- Developers: eRoom Technology Inc, now a part of Opentext Corporation
- Stable release: 7.50
- Type: Collaborative software
- License: Proprietary
- Website: http://www.opentext.com

= ERoom =

Collaborative software product

eRoom is an on-line project collaboration, or collaborative software product from Opentext Corporation. Originally developed by eRoom Technology Inc., of Cambridge, Massachusetts, product features include e-mail management, calendaring, instant messaging, project plans, databases, and document management.

The company, first called Instinctive Technology, was founded in 1996 by a group predominantly from Lotus Development Corporation (which had been acquired by IBM Corporation in 1995), and was led by CEO Jeffrey Beir.

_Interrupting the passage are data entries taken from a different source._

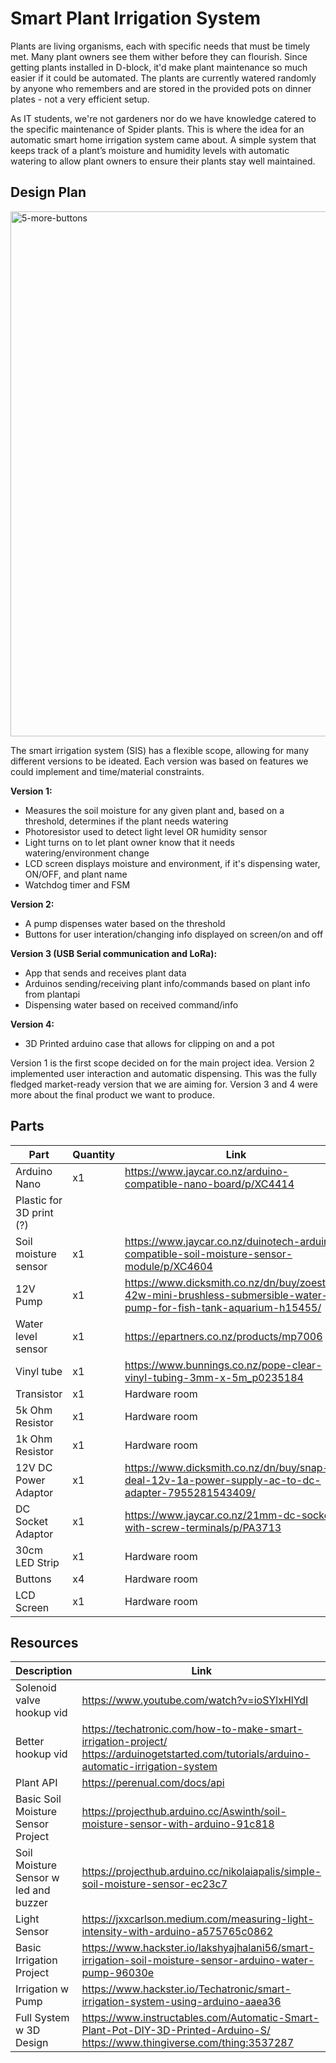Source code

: # Smart Plant Irrigation System
Plants are living organisms, each with specific needs that must be timely met. Many plant owners see them wither before they can flourish. 
Since getting plants installed in D-block, it'd make plant maintenance so much easier if it could be automated. The plants are currently watered randomly by anyone who remembers and are stored in the provided pots on dinner plates - not a very efficient setup.

As IT students, we're not gardeners nor do we have knowledge catered to the specific maintenance of Spider plants.
This is where the idea for an automatic smart home irrigation system came about. 
A simple system that keeps track of a plant’s moisture and humidity levels with automatic watering to allow plant owners to ensure their plants stay well maintained.

## Design Plan

<img width="800" height="840" alt="5-more-buttons" src="https://github.com/user-attachments/assets/b9bf6377-0ab0-4c08-98a4-dcc377755bca" />


The smart irrigation system (SIS) has a flexible scope, allowing for many different versions to be ideated. Each version was based on features we could implement and time/material constraints.

**Version 1:**
 - Measures the soil moisture for any given plant and, based on a threshold, determines if the plant needs watering
 - Photoresistor used to detect light level OR humidity sensor
 - Light turns on to let plant owner know that it needs watering/environment change
 - LCD screen displays moisture and environment, if it's dispensing water, ON/OFF, and plant name
 - Watchdog timer and FSM

**Version 2:**
 - A pump dispenses water based on the threshold
 - Buttons for user interation/changing info displayed on screen/on and off

**Version 3 (USB Serial communication and LoRa):**
 - App that sends and receives plant data
 - Arduinos sending/receiving plant info/commands based on plant info from plantapi
 - Dispensing water based on received command/info

**Version 4:**
 - 3D Printed arduino case that allows for clipping on and a pot

Version 1 is the first scope decided on for the main project idea. Version 2 implemented user interaction and automatic dispensing. This was the fully fledged market-ready version that we are aiming for.
Version 3 and 4 were more about the final product we want to produce. 

## Parts
|Part|Quantity|Link|
|---|---|---|
Arduino Nano		|     	x1 |https://www.jaycar.co.nz/arduino-compatible-nano-board/p/XC4414
Plastic for 3D print (?) | |
Soil moisture sensor	|	x1| https://www.jaycar.co.nz/duinotech-arduino-compatible-soil-moisture-sensor-module/p/XC4604|
12V Pump				|	x1| https://www.dicksmith.co.nz/dn/buy/zoestore-42w-mini-brushless-submersible-water-pump-for-fish-tank-aquarium-h15455/|
Water level sensor 		|	x1| https://epartners.co.nz/products/mp7006|
Vinyl tube				|	x1|https://www.bunnings.co.nz/pope-clear-vinyl-tubing-3mm-x-5m_p0235184 |
Transistor 				|	x1| Hardware room |
5k Ohm Resistor			|	x1| Hardware room |
1k Ohm Resistor			|	x1| Hardware room|
12V DC Power Adaptor	|	x1| https://www.dicksmith.co.nz/dn/buy/snap-deal-12v-1a-power-supply-ac-to-dc-adapter-7955281543409/|
DC Socket Adaptor	|		x1|https://www.jaycar.co.nz/21mm-dc-socket-with-screw-terminals/p/PA3713 |
30cm LED Strip			|	x1| Hardware room|
Buttons    |    x4| Hardware room|
LCD Screen | x1 |Hardware room|

## Resources
|Description|Link|
|---|---|
|Solenoid valve hookup vid | https://www.youtube.com/watch?v=ioSYlxHlYdI|
|Better hookup vid| https://techatronic.com/how-to-make-smart-irrigation-project/ <br/>https://arduinogetstarted.com/tutorials/arduino-automatic-irrigation-system|
|Plant API | https://perenual.com/docs/api|
|Basic Soil Moisture Sensor Project|https://projecthub.arduino.cc/Aswinth/soil-moisture-sensor-with-arduino-91c818|
|Soil Moisture Sensor w led and buzzer|https://projecthub.arduino.cc/nikolaiapalis/simple-soil-moisture-sensor-ec23c7|
|Light Sensor | https://jxxcarlson.medium.com/measuring-light-intensity-with-arduino-a575765c0862|
|Basic Irrigation Project | https://www.hackster.io/lakshyajhalani56/smart-irrigation-soil-moisture-sensor-arduino-water-pump-96030e|
|Irrigation w Pump | https://www.hackster.io/Techatronic/smart-irrigation-system-using-arduino-aaea36|
|Full System w 3D Design |https://www.instructables.com/Automatic-Smart-Plant-Pot-DIY-3D-Printed-Arduino-S/ <br/> https://www.thingiverse.com/thing:3537287|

One of eRoom's first clients was Hewlett-Packard, which became one of the first clients to use eRoom's hosted service, in which the eRoom software was run on its own servers rather than the customers' servers, for a monthly fee.

In December 2002, (announced in October) Documentum acquired eRoom Technology in a cash-and-stock transaction valued at more than $100 million. After Documentum bought eRoom Technology, Inc., they began integrating the eRoom product with their Content management platform, Documentum 5. The first integrated release, eRoom Enterprise, was released in February 2003. Version 7 of eRoom, which was released later that year, added a library of horizontal applications for audit management, deal management, customer management and project management.

In October 2003, almost a year after the eRoom acquisition, Documentum, Inc, was purchased by EMC^{2}.

On October 12, 2015, Dell Inc. announced that it would acquire EMC in a cash-and-stock deal valued at $67 billion—the largest-ever acquisition in the technology industry. The merger closed on September 7, 2016. EMC has been renamed to Dell EMC as a result of the merger.

On September 12, 2016, OpenText, acquired Dell EMC's ECD division—which included Documentum, and eRoom—for 1.6B USD.